Page 14: The Secret of Pittsburgh's Success
Mark 3: Animated by Communion and Community
The Secret of Pittsburgh’s Success
By A. Joseph Indelicato
No community may be in communion unless its members are united around a common good. It is the role of the community’s leader to identify that common good, and to order the community’s activity around it. For this reason, Archbishop J. Michael Miller remarks that “[t]he bishop’s leadership is pivotal in lending support and guidance to Catholic schools: ‘only the bishop can set the tone, ensure the priority and effectively present the importance of the cause to the Catholic people.’” [31] No contemporary bishop exemplifies the fulfillment of his episcopal responsibilities better in this regard than Archbishop Donald W. Wuerl.

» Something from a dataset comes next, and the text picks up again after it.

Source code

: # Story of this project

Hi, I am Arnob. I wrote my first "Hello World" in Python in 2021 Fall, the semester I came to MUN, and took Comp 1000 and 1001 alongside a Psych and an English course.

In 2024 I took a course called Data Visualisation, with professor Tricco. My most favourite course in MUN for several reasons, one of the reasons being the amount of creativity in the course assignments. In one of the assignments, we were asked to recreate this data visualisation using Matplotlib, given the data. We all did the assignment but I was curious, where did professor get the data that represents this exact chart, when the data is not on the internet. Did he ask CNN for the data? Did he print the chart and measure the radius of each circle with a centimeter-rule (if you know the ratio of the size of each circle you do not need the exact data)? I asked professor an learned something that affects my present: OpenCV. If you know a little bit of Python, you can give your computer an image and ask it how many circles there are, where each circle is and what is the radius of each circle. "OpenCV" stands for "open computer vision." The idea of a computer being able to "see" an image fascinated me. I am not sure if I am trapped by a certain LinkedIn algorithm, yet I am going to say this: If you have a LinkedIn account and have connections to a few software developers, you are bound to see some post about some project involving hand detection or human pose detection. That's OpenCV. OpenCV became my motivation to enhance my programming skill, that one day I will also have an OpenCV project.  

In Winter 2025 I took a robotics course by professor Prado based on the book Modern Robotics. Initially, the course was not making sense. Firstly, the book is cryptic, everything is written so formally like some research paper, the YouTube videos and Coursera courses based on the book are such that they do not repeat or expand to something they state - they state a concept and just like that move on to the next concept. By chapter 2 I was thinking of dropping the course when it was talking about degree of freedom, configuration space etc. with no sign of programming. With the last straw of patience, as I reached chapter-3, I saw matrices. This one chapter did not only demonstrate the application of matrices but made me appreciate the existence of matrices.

Archbishop Donald W. Wuerl is known nationally for his emphasis on education. Appointed sixth Archbishop of Washington in May 2006 and installed on June 22, Archbishop Wuerl is chairman of the United States Conference of Catholic Bishops’ Committee on Catechesis and chairman of the board of the National Catholic Educational Association. He was involved in developing the United States Catholic Catechism for Adults, published in 2006, and is the author of several books and numerous articles on the Catholic Faith.

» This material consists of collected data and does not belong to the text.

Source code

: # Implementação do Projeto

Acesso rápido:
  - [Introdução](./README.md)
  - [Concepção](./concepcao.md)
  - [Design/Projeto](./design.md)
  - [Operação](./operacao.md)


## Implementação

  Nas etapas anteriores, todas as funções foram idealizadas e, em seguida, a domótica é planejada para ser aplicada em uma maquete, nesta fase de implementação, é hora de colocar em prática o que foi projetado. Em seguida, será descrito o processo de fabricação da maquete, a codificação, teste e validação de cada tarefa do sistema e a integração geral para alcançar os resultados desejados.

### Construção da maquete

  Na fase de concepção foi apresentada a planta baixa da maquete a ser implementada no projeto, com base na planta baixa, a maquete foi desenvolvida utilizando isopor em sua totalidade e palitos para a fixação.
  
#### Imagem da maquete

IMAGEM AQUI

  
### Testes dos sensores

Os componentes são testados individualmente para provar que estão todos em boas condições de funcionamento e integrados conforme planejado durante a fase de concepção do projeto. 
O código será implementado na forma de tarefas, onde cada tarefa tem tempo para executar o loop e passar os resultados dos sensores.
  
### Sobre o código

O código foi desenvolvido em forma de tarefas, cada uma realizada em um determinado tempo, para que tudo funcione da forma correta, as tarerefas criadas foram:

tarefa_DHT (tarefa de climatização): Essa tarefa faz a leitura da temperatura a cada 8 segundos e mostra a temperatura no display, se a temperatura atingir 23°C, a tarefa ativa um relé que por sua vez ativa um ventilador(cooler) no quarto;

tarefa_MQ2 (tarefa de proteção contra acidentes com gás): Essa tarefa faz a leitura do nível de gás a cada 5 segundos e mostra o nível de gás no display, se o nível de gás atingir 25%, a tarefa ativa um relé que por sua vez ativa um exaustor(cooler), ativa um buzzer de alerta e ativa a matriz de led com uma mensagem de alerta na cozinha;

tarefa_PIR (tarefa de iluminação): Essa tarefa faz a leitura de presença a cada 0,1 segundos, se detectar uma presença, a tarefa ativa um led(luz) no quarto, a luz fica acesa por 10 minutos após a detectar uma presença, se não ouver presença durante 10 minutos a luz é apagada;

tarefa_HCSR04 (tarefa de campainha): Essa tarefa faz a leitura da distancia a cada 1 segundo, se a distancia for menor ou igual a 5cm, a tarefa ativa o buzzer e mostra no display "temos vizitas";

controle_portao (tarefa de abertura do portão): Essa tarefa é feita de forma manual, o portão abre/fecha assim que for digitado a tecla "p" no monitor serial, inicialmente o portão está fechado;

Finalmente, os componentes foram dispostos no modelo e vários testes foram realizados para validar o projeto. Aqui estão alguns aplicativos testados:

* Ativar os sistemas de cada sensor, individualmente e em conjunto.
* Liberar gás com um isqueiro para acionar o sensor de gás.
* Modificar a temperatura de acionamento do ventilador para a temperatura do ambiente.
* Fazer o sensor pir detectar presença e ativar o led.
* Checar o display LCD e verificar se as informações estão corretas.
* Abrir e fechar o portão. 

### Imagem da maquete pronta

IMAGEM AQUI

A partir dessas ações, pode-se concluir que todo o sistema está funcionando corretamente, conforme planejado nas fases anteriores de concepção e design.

As public debate has focused on the quality and financing of education, Archbishop Wuerl has been at the forefront of finding innovative ways to make Catholic education affordable and accessible to all. He is deeply committed to the Archdiocese of Washington’s Center City Consortium in its effort to work with the wider community to sustain inner city parochial schools and bring a high quality, faith-based education to at-risk children. During his 18 years as Bishop of Pittsburgh, he founded The Extra Mile Education Foundation, in cooperation with the business and foundation community, to endow and sustain parochial schools in Pittsburgh’s inner-city. The Crossroads Scholarship Program distributes scholarships to graduates from the Extra Mile schools so they might attend Catholic high schools, while the Bishop’s Education Fund, founded in 1995, has distributed substantial tuition assistance for over 23,000 students.

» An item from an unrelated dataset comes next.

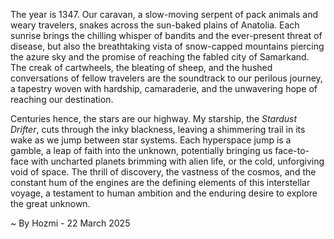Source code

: 
The year is 1347.  Our caravan, a slow-moving serpent of pack animals and weary travelers, snakes across the sun-baked plains of Anatolia.  Each sunrise brings the chilling whisper of bandits and the ever-present threat of disease, but also the breathtaking vista of snow-capped mountains piercing the azure sky and the promise of reaching the fabled city of Samarkand.  The creak of cartwheels, the bleating of sheep, and the hushed conversations of fellow travelers are the soundtrack to our perilous journey, a tapestry woven with hardship, camaraderie, and the unwavering hope of reaching our destination.

Centuries hence, the stars are our highway.  My starship, the *Stardust Drifter*, cuts through the inky blackness, leaving a shimmering trail in its wake as we jump between star systems.  Each hyperspace jump is a gamble, a leap of faith into the unknown, potentially bringing us face-to-face with uncharted planets brimming with alien life, or the cold, unforgiving void of space.  The thrill of discovery, the vastness of the cosmos, and the constant hum of the engines are the defining elements of this interstellar voyage, a testament to human ambition and the enduring desire to explore the great unknown.

~ By Hozmi - 22 March 2025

The results of Bishop Wuerl’s efforts in Pittsburgh are astounding. According to the Terra Nova Achievement Tests in 2005 (for grades two through eight, given to over 19,000 students diocese-wide) and 2004’s Iowa Tests of Educational Development (given to approximately 1,800 Catholic ninth- and tenth-graders), Pittsburgh’s Catholic youth handily outperformed their public school counterparts. Fifth-graders in the Pittsburgh Diocese read at the 10.0 grade level, while fifth-grade public school students tended to read at the 5.7 level. Eighth-graders had impressive reading scores at the 12.9 grade level, compared to the national average of eighth-graders reading at the 8.7 level. Tenth-graders read at the college level, while the national norm was at the sophomore level. Math scores reflected academic superiority as well. The payoff: 97% of graduates from the Diocese continued on to post-secondary education following their 2005 graduations.
[31] John Paul II, Ad limina Address to American Bishops, 28 October 1983, 7.